### Task details
In the listing below, find each line that holds "aiproj" and list it.

### Given data
Start of Block

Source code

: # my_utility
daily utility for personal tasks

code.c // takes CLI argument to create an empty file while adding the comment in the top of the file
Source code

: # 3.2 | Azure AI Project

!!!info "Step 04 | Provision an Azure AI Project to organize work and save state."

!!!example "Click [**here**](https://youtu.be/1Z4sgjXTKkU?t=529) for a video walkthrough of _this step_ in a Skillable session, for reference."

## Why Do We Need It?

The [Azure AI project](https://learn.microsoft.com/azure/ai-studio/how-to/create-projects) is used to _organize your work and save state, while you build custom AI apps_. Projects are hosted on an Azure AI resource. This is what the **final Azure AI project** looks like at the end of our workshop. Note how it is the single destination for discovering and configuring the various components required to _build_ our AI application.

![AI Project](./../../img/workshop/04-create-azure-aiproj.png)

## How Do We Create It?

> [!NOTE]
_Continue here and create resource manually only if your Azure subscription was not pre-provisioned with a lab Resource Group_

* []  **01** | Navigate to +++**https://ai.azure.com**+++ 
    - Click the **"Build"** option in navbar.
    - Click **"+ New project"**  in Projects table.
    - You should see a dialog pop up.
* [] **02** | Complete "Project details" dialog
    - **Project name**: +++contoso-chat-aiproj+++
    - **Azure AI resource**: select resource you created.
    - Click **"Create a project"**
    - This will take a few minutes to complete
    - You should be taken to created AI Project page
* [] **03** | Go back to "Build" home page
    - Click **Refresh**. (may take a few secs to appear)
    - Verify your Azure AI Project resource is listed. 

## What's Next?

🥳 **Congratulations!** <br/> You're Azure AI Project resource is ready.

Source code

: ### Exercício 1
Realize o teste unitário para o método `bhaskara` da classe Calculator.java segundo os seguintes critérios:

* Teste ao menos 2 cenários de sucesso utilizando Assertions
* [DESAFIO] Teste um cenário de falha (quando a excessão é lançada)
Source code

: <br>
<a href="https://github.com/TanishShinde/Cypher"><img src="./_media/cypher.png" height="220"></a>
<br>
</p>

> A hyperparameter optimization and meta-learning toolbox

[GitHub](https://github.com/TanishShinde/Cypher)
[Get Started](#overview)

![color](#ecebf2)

End of Block

### Solution to the problem
![AI Project](./../../img/workshop/04-create-azure-aiproj.png)
    - **Project name**: +++contoso-chat-aiproj+++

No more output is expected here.